El capitán del submarino fue sometido a una investigación por parte de la Royal Navy después de que se le filmara organizando una “barbacoa con temática de rave” en la base naval de Devonport, en Plymouth, tras dos meses en el mar.

En aquel momento se informó que había sido enviado a casa de permiso y se enfrentaba al despido después de lo que se entiende como un “intercambio cortante” con sus superiores.

Al parecer, no estaban contentos con que se le viera rebatir sus órdenes delante de la tripulación más joven.

A Lewis se le había pedido que desechara la celebración de regreso a casa por considerarla “inapropiada” mientras Gran Bretaña se encontraba en estado de bloqueo en la lucha contra el coronavirus. 

El incidente fue captado en la primera semana de abril, cuando el submarino había regresado a su base en el astillero naval de Devonport tras una patrulla de varias semanas.

A pesar de haberse autoaislado eficazmente bajo el agua, a los 150 tripulantes se les dijo que tenían que hacer lo mismo en casa durante dos semanas más.

Al parecer, el comandante Lewis organizó la barbacoa para levantar la moral antes del permiso en tierra. 

El oficial al mando decidió que ayudaría a animar a sus hombres después de un largo tiempo en el mar”.

Era su forma de permitirles desahogarse después de semanas en el mar en las que se habían aislado de todos modos.
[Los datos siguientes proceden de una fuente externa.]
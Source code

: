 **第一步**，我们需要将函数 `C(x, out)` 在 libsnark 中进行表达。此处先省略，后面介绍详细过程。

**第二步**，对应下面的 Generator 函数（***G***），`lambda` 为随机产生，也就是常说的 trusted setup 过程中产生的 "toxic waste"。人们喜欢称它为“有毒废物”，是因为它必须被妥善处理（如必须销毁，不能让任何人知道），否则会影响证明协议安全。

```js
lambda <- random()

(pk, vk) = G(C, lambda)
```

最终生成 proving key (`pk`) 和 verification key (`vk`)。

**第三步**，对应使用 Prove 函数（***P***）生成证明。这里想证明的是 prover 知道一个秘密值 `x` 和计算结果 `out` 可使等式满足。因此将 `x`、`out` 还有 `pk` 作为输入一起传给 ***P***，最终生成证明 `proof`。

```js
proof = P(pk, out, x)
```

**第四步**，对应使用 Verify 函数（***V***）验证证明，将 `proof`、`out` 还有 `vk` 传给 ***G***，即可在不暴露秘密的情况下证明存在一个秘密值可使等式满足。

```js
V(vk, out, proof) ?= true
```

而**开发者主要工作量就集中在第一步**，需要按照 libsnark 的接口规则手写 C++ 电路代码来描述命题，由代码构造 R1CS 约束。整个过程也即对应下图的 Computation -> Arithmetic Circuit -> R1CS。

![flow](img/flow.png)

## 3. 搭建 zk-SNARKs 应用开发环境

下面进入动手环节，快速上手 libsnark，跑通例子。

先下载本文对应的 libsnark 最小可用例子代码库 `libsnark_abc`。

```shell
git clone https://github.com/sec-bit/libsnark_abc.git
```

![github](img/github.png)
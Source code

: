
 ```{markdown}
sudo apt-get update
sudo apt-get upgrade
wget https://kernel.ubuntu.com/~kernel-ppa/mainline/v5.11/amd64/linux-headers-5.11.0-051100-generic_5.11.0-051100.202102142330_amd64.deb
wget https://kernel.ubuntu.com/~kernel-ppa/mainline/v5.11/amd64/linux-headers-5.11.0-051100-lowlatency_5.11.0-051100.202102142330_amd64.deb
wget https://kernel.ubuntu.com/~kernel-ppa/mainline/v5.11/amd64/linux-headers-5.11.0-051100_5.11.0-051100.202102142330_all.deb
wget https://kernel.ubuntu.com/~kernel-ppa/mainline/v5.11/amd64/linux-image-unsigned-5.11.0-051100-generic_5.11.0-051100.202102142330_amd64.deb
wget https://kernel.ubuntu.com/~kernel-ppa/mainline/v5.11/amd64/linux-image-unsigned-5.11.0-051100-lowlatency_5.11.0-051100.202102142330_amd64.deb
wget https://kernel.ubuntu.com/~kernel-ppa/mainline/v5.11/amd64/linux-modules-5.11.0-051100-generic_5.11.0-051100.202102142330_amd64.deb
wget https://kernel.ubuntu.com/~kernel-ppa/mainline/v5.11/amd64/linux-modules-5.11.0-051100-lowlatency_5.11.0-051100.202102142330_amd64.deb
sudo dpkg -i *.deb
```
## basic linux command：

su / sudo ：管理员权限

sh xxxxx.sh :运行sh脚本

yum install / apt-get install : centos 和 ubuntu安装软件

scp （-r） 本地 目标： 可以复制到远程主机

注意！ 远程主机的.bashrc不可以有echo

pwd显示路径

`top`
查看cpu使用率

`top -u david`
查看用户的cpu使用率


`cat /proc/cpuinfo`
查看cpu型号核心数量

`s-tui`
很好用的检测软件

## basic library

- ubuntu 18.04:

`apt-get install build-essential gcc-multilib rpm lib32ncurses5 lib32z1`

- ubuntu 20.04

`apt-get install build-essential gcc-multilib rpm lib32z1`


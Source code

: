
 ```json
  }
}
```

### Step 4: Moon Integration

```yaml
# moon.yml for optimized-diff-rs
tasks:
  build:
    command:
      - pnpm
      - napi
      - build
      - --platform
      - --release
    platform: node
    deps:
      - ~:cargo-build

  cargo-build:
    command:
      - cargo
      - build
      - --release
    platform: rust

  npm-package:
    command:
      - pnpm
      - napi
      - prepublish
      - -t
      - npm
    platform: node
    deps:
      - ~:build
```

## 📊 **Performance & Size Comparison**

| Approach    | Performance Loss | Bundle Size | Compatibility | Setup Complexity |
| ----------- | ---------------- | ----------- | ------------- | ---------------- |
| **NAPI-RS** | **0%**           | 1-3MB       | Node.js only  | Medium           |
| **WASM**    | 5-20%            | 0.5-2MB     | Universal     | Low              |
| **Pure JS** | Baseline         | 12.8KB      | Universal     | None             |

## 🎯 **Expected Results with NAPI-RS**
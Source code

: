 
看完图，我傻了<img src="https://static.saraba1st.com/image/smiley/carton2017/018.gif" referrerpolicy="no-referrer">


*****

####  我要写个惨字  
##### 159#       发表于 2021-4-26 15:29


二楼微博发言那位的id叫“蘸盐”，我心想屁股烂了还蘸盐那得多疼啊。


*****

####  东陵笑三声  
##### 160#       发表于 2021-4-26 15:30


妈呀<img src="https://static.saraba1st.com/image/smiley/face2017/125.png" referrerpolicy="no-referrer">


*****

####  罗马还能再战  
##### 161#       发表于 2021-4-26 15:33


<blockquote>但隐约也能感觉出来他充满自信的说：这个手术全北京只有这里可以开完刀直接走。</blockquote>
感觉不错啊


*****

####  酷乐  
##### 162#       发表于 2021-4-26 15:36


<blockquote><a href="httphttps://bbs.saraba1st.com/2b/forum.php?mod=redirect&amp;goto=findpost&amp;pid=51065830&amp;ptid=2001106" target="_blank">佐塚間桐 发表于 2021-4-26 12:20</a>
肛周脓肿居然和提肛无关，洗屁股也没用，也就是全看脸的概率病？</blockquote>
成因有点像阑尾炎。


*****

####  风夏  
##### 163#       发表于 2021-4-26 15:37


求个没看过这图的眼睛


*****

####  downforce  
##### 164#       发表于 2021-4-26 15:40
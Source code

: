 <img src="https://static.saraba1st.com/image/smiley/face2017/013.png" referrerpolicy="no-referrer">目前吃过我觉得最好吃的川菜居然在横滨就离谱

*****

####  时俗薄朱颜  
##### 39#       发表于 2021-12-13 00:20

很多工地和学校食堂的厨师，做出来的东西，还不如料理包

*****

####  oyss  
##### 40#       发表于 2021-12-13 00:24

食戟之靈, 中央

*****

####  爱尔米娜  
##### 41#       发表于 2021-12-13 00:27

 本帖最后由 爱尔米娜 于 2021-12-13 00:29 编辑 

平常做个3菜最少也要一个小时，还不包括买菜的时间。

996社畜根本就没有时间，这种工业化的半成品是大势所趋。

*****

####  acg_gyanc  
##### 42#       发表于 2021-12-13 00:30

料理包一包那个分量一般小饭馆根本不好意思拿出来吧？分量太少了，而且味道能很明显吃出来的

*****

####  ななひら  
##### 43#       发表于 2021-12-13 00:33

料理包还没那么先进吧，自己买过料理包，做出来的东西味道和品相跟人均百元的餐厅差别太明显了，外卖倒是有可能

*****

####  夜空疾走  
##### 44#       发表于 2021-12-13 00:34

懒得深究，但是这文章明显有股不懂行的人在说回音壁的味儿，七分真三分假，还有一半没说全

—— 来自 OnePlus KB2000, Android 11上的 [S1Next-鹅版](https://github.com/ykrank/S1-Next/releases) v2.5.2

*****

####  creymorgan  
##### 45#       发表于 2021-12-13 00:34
A su regreso se les dijo que debían aislarse durante otras dos semanas.

Desgraciadamente, algunos de los altos mandos consideraron que se trataba de un error de juicio, ya que la mayor parte del Reino Unido había sido bloqueada y no se les permitía hacer barbacoas. No se vio como la opción correcta para hacer una barbacoa.

Los oficiales superiores no ven con buenos ojos que un comandante contradiga una orden delante de los miembros más jóvenes de la tripulación”. 

Se dice que los jefes están especialmente consternados por el hecho de que permitiera a la tripulación grabar el evento y publicarlo en las redes sociales.

Dos décadas antes, el submarino también se vio envuelto en una tragedia cuando enganchó las redes del pesquero Antares en el estrecho de Bute (Escocia), lo que provocó la muerte de cuatro tripulantes.